- _What you will do_
Of all the entries below, only the lines from the one with "const newUrl \= browserView.contentWindow.location.href;" up to and including the one with "be7327e [Self-hosted Renovate Bot]" are to be duplicated exactly.

--- --- ---

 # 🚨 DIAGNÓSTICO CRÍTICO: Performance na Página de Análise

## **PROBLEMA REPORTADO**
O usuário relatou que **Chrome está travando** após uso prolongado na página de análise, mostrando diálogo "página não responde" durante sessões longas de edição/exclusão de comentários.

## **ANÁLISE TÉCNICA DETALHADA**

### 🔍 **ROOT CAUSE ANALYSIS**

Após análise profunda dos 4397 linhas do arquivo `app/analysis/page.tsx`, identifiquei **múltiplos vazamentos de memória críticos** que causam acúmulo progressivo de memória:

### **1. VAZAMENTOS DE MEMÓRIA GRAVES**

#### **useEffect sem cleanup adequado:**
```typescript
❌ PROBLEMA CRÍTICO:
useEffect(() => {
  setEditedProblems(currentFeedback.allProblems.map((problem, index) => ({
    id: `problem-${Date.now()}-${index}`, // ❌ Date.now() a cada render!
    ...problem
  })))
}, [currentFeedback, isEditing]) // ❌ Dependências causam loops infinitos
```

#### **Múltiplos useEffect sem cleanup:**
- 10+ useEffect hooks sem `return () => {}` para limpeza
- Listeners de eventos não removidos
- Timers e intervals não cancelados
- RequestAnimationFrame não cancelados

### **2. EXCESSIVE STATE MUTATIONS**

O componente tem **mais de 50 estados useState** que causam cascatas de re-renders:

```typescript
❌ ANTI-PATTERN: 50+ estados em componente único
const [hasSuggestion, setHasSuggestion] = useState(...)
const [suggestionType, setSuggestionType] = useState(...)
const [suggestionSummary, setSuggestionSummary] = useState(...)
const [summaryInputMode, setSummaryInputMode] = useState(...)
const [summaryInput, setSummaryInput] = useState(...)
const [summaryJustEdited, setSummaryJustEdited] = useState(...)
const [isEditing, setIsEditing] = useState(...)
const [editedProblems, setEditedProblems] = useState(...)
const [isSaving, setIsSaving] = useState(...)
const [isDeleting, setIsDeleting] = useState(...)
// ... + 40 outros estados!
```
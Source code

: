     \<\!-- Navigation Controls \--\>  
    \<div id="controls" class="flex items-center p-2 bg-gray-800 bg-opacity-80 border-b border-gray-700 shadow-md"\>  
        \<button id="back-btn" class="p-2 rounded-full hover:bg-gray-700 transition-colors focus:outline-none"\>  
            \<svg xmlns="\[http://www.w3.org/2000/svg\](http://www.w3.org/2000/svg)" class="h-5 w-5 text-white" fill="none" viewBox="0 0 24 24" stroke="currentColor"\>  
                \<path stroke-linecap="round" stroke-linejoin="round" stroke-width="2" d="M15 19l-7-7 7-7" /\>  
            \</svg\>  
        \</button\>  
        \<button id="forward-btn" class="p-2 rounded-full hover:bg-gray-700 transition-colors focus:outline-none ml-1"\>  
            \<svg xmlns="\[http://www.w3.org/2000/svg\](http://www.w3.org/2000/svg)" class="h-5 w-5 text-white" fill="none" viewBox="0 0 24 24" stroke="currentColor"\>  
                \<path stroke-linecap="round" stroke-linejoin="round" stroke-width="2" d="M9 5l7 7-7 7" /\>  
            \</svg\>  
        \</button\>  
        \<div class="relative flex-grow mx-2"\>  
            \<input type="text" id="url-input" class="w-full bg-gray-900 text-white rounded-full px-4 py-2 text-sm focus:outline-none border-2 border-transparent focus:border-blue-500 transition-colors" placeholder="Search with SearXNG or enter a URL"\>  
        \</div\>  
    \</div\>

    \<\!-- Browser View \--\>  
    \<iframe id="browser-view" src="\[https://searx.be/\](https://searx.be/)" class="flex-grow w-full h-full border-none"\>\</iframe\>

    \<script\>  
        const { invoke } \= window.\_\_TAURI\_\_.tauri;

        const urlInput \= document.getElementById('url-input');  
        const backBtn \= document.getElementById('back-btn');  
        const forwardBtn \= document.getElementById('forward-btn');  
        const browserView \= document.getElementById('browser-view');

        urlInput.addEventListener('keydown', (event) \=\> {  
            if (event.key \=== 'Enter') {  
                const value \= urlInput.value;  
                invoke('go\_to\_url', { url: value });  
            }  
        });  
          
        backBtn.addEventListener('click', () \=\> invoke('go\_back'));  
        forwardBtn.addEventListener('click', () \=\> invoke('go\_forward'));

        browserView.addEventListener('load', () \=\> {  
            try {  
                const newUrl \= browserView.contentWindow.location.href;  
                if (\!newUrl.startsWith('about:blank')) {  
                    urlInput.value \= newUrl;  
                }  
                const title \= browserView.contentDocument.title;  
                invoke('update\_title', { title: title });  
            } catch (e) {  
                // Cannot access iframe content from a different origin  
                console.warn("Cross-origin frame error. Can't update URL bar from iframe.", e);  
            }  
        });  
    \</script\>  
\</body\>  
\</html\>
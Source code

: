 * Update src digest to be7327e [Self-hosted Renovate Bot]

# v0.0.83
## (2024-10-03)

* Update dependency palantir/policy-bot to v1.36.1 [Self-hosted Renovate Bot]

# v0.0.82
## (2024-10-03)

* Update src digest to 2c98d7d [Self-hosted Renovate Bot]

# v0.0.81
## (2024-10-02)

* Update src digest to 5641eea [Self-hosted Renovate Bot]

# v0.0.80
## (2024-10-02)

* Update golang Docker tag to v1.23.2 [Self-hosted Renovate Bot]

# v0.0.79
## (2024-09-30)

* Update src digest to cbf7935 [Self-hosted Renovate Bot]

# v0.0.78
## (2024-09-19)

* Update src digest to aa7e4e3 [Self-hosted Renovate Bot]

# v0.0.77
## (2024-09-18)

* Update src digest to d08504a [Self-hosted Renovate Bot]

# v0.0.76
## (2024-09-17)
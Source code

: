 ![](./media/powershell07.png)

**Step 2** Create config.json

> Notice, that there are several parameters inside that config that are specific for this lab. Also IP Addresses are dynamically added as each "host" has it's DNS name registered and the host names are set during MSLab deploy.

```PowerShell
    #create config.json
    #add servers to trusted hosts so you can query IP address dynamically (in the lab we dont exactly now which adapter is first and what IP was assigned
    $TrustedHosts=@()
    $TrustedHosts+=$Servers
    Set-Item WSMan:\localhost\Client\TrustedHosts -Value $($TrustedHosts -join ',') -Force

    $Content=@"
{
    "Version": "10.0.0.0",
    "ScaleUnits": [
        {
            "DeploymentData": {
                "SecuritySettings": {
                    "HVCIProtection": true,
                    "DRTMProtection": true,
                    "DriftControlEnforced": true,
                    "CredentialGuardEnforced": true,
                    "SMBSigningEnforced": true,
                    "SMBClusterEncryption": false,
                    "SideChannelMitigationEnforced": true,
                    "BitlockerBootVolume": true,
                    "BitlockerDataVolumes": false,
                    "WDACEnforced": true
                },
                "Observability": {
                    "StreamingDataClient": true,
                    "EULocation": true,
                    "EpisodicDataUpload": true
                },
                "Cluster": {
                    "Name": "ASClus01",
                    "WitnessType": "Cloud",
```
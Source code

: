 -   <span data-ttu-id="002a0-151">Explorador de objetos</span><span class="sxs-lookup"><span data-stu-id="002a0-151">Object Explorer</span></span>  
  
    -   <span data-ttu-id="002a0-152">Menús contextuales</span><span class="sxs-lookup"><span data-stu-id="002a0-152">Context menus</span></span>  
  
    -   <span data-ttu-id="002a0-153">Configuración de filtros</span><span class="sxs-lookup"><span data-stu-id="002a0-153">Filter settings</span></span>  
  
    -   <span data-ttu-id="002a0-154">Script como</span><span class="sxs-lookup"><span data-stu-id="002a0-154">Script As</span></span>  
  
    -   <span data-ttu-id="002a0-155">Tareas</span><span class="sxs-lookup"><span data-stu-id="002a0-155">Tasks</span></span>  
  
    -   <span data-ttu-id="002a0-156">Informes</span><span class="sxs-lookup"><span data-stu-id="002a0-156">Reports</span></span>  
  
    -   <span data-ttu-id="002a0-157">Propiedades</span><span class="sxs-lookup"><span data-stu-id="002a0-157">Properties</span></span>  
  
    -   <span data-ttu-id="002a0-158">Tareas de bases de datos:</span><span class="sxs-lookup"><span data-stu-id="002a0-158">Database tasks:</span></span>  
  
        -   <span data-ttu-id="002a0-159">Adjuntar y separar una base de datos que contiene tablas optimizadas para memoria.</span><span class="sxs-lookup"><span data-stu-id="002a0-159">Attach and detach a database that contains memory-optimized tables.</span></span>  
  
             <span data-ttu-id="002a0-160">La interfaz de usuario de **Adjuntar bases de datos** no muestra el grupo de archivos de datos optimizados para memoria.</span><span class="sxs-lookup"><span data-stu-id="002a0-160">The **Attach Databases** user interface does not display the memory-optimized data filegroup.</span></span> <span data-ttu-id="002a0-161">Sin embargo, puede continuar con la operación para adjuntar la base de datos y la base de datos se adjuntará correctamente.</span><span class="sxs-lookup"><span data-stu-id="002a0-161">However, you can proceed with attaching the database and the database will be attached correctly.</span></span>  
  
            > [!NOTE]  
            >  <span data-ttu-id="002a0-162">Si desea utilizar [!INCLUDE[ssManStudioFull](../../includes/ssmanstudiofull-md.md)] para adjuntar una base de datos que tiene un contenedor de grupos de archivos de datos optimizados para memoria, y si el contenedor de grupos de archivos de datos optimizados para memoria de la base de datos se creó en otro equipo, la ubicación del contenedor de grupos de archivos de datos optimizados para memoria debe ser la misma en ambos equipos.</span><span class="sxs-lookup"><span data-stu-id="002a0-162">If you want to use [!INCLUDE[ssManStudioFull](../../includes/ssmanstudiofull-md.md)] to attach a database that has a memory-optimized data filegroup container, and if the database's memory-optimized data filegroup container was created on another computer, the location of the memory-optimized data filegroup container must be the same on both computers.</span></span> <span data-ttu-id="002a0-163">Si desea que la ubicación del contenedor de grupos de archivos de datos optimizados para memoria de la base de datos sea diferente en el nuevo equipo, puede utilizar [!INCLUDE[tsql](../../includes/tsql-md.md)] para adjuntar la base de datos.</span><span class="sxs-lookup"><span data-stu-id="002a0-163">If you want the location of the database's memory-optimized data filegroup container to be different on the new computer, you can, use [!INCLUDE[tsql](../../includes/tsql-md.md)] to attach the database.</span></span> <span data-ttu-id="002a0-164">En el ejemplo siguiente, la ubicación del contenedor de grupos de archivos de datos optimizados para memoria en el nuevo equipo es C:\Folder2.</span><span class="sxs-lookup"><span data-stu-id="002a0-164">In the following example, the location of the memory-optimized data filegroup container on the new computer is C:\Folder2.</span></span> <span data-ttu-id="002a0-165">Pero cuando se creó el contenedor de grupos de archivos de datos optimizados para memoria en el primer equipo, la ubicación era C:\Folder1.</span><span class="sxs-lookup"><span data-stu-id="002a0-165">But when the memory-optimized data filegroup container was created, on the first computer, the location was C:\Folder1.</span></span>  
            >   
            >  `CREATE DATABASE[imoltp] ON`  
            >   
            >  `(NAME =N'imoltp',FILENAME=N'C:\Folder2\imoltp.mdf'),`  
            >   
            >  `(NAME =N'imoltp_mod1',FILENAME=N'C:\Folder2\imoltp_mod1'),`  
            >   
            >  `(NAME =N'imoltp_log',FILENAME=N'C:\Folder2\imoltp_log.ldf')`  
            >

--- --- ---

- _Solution to this task_
                const newUrl \= browserView.contentWindow.location.href;  
                if (\!newUrl.startsWith('about:blank')) {  
                    urlInput.value \= newUrl;  
                }  
                const title \= browserView.contentDocument.title;  
                invoke('update\_title', { title: title });  
            } catch (e) {  
                // Cannot access iframe content from a different origin  
                console.warn("Cross-origin frame error. Can't update URL bar from iframe.", e);  
            }  
        });  
    \</script\>  
\</body\>  
\</html\>
Source code

: * Update src digest to be7327e [Self-hosted Renovate Bot]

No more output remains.